Pourtant, quelque chose nous retenait encore. Était-ce de la peur, de la pudeur ou une simple hésitation ? Malgré notre motivation commune, une question demeurait entière: comment choisir l'heureux élu ?
Sur quels critères ?
Devait-ce être un ami ou un parfait inconnu ?
Perdus, mais résolus à franchir le pas, nous nous étions inscrits sur plusieurs sites de rencontre.
Chacun de notre côté, nous menions nos recherches, mais sans succès. Finalement, je lui ai suggéré de regarder du côté de nos connaissances. Je l'ai poussée à explorer notre entourage, proche ou lointain, mais elle ne semblait trouver personne. Cela m'agaçait un peu; je voulais tellement la voir comblée par un autre homme à mes côtés. Ce n'était pas un manque de confiance en mes capacités, mais un désir profond de vivre cette expérience ensemble.
J'ai fini par lui proposer plusieurs noms. Rien ne lui plaisait, jusqu'au moment où j'ai prononcé un nom en particulier.
Là, je l'ai vue rougir comme rarement.
- C'est le mari de mon amie, a-t-elle murmuré. Il n'acceptera jamais, et elle encore moins.
- Elle n'est pas obligée de le savoir, ai-je rétorqué. Et lui... vu la façon dont il te dévore du regard, je parierais qu'il ne dirait pas non.
- Comment ça, il me regarde ? - Oh, ma chérie... il te déshabille des yeux. Il te dévore. Je l'ai surpris plus d'une fois en train de contempler tes courbes.
Elle a éclaté d'un rire nerveux:« Qu'est-ce que tu es bête!» Mais je savais que j'avais vu juste. Son « non » cachait en réalité un grand « oui ». Les jours passèrent. Elle hésitait encore, évoquant la beauté du garçon, sa réputation d'amant doué selon les dires de son amie, mais craignait par-dessus tout de briser leur amitié.
Puis, j'ai eu un flash. Une idée un peu audacieuse, peut-être risquée, mais j'avais un plan. Lors d'une soirée avec ce couple d'amis, il est sorti fumer une cigarette. Je l'ai rejoint. Très vite, j'ai orienté la conversation sur la fidélité. J'ai vite compris qu'à la moindre opportunité de baiser une autre femme, il n'hésiterait pas une seconde.

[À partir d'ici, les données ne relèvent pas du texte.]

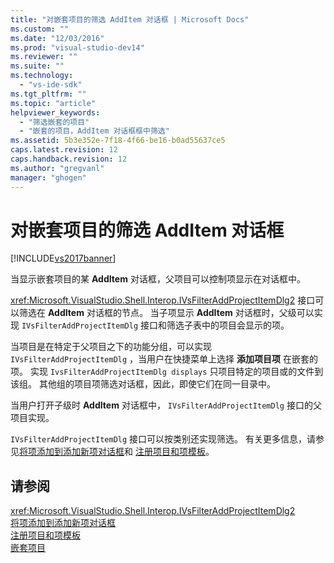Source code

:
 ```yaml
---
title: "对嵌套项目的筛选 AddItem 对话框 | Microsoft Docs"
ms.custom: ""
ms.date: "12/03/2016"
ms.prod: "visual-studio-dev14"
ms.reviewer: ""
ms.suite: ""
ms.technology: 
  - "vs-ide-sdk"
ms.tgt_pltfrm: ""
ms.topic: "article"
helpviewer_keywords: 
  - "筛选嵌套的项目"
  - "嵌套的项目，AddItem 对话框框中筛选"
ms.assetid: 5b3e352e-7f18-4f66-be16-b0ad55637ce5
caps.latest.revision: 12
caps.handback.revision: 12
ms.author: "gregvanl"
manager: "ghogen"
---
```

# 对嵌套项目的筛选 AddItem 对话框
[!INCLUDE[vs2017banner](../../code-quality/includes/vs2017banner.md)]

当显示嵌套项目的某 **AddItem** 对话框，父项目可以控制项显示在对话框中。  
  
 <xref:Microsoft.VisualStudio.Shell.Interop.IVsFilterAddProjectItemDlg2> 接口可以筛选在 **AddItem** 对话框的节点。  当子项显示 **AddItem** 对话框时，父级可以实现 `IVsFilterAddProjectItemDlg` 接口和筛选子表中的项目会显示的项。  
  
 当项目是在特定于父项目之下的功能分组，可以实现 `IVsFilterAddProjectItemDlg` ，当用户在快捷菜单上选择 **添加项目项** 在嵌套的项。  实现 `IvsFilterAddProjectItemDlg displays` 只项目特定的项目或的文件到该组。  其他组的项目项筛选对话框，因此，即使它们在同一目录中。  
  
 当用户打开子级时 **AddItem** 对话框中， `IVsFilterAddProjectItemDlg` 接口的父项目实现。  
  
 `IVsFilterAddProjectItemDlg` 接口可以按类别还实现筛选。  有关更多信息，请参见[将项添加到添加新项对话框](../../extensibility/internals/adding-items-to-the-add-new-item-dialog-boxes.md)和 [注册项目和项模板](../../extensibility/internals/registering-project-and-item-templates.md)。  
  
## 请参阅  
 <xref:Microsoft.VisualStudio.Shell.Interop.IVsFilterAddProjectItemDlg2>   
 [将项添加到添加新项对话框](../../extensibility/internals/adding-items-to-the-add-new-item-dialog-boxes.md)   
 [注册项目和项模板](../../extensibility/internals/registering-project-and-item-templates.md)   
 [嵌套项目](../../extensibility/internals/nesting-projects.md)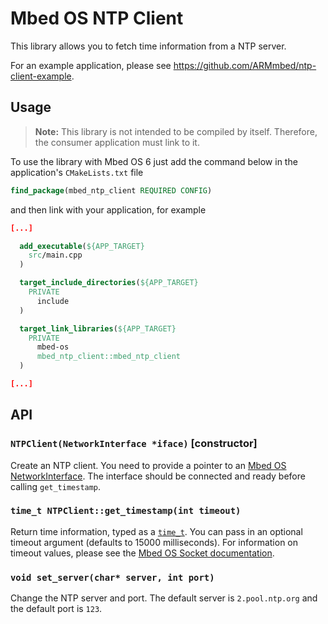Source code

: # Mbed OS NTP Client

This library allows you to fetch time information from a NTP server.

For an example application, please see https://github.com/ARMmbed/ntp-client-example.

## Usage
> **Note:** This library is not intended to be compiled by itself. Therefore, the consumer application must link to it.

To use the library with Mbed OS 6 just add the command below in the application's `CMakeLists.txt` file

```cmake
find_package(mbed_ntp_client REQUIRED CONFIG)
```

and then link with your application, for example

```cmake
[...]

  add_executable(${APP_TARGET}
    src/main.cpp
  )

  target_include_directories(${APP_TARGET}
    PRIVATE  
      include
  )

  target_link_libraries(${APP_TARGET}
    PRIVATE
      mbed-os
      mbed_ntp_client::mbed_ntp_client
  )

[...]
```

## API

### `NTPClient(NetworkInterface *iface)` [constructor]

Create an NTP client. You need to provide a pointer to an [Mbed OS NetworkInterface](https://os.mbed.com/docs/mbed-os/v5.13/apis/network-socket.html). The interface should be connected and ready before calling `get_timestamp`.

### `time_t NTPClient::get_timestamp(int timeout)`

Return time information, typed as a [`time_t`](http://www.cplusplus.com/reference/ctime/time_t/). You can pass in an optional timeout argument (defaults to 15000 milliseconds). For information on timeout values, please see the [Mbed OS Socket documentation](https://os.mbed.com/docs/mbed-os/v5.13/apis/socket.html).

### `void set_server(char* server, int port)`

Change the NTP server and port. The default server is `2.pool.ntp.org` and the default port is `123`.
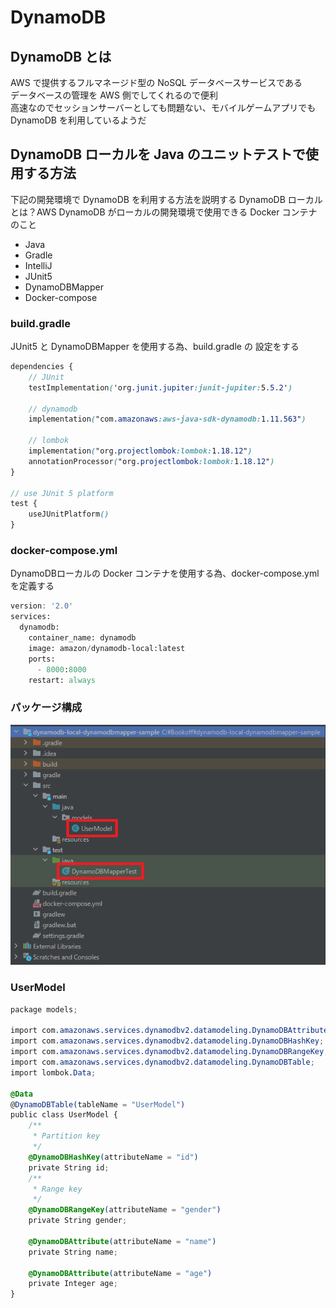 # DynamoDB

## DynamoDB とは
AWS で提供するフルマネージド型の NoSQL データベースサービスである  
データベースの管理を AWS 側でしてくれるので便利  
高速なのでセッションサーバーとしても問題ない、モバイルゲームアプリでも DynamoDB を利用しているようだ  

## DynamoDB ローカルを Java のユニットテストで使用する方法  
下記の開発環境で DynamoDB を利用する方法を説明する 
DynamoDB ローカルとは？AWS DynamoDB がローカルの開発環境で使用できる Docker コンテナのこと

- Java  
- Gradle  
- IntelliJ  
- JUnit5  
- DynamoDBMapper  
- Docker-compose

### build.gradle
JUnit5 と DynamoDBMapper を使用する為、build.gradle の 設定をする
```scss
dependencies {
    // JUnit
    testImplementation('org.junit.jupiter:junit-jupiter:5.5.2')

    // dynamodb
    implementation("com.amazonaws:aws-java-sdk-dynamodb:1.11.563")

    // lombok
    implementation("org.projectlombok:lombok:1.18.12")
    annotationProcessor("org.projectlombok:lombok:1.18.12")
}

// use JUnit 5 platform
test {
    useJUnitPlatform()
}
```
### docker-compose.yml
DynamoDBローカルの Docker コンテナを使用する為、docker-compose.yml を定義する
```scss
version: '2.0'
services:
  dynamodb:
    container_name: dynamodb
    image: amazon/dynamodb-local:latest
    ports:
      - 8000:8000
    restart: always
```

### パッケージ構成
![Test Image 3](/resource/image/dynamodb-local-dynamodbmapper-sample-image.png)

### UserModel
```scss
package models;

import com.amazonaws.services.dynamodbv2.datamodeling.DynamoDBAttribute;
import com.amazonaws.services.dynamodbv2.datamodeling.DynamoDBHashKey;
import com.amazonaws.services.dynamodbv2.datamodeling.DynamoDBRangeKey;
import com.amazonaws.services.dynamodbv2.datamodeling.DynamoDBTable;
import lombok.Data;

@Data
@DynamoDBTable(tableName = "UserModel")
public class UserModel {
    /**
     * Partition key
     */
    @DynamoDBHashKey(attributeName = "id")
    private String id;
    /**
     * Range key
     */
    @DynamoDBRangeKey(attributeName = "gender")
    private String gender;

    @DynamoDBAttribute(attributeName = "name")
    private String name;

    @DynamoDBAttribute(attributeName = "age")
    private Integer age;
}
```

- Pourtant, ta femme est superbe, ai-je lancé pour le tester.
Il a ri avant de confier:
- La tienne est incroyable... Sa coupe au carré, ses yeux verts qui appellent au plaisir sans parler de son corps. Oups, pardon, a-t-il ajouté avec un sourire provocateur.
- Continue, je t'en prie. Tu vas finir par m'exciter, lui ai-je répondu du tac au tac
- Son petit cul bien rond et sa poitrine pointue me font tourner la tête... Alors, tu bandes, mon pote ?
- Pas encore, mais je vais te proposer un truc. Si tu acceptes. mon sexe va exploser.
Je lui ai alors proposé, sans détour, de posséder ma femme. Stupéfait, il m'a demandé si j'étais sérieux. Ma réponse fut immédiate:« Absolument. »
Nous discutions de mon plan pour surprendre ma femme. Il accepta aussitôt.
< Il n'y a plus qu'à fixer une date », me dit-il avant d'ajouter:
<« Tu es sûr qu'elle est d'accord ? ». Je le rassurais : elle en avait envie, mais elle ne savait pas comment s'y prendre, craignant que Caroline ne l'apprenne. Il eut un petit rire mystérieux:« Ah, si tu savais...», mais il n'en dira pas plus.
La soirée se poursuivit tranquillement, mais je remarquais que son regard se faisait plus insistant, presque vicieux, sur les courbes de ma femme. Elle, de son côté, semblait s'exposer plus que d'habitude. Lorsque nos amis prirent enfin congé, la porte était à peine refermée que ma femme s'effondra dans mes bras: « Baise-moi... Allez, viens ici, prends-moi fort!». Je la plaquais contre le bois de la porte, la retournais et la possédais avec fougue. En plein ébat, elle me chuchota à l'oreille:« Ne m'en veux pas, mais ce n'est pas toi que je vois en ce moment...», faisant clairement allusion à notre ami. Elle atteignit l'orgasme avec une intensité rare ce soir-là.
Les jours passèrent. Je contactais mon pote pour finaliser les détails:« Vendredi, 20h. Je passe te chercher. Pas un mot, pas un bruit.» Il confirma. Le jour J, j'avais prévenu ma femme qu'un petit resto en tête-à-tête était prévu. < Fais-toi sexy, comme d'habitude », lui avais-je glissé.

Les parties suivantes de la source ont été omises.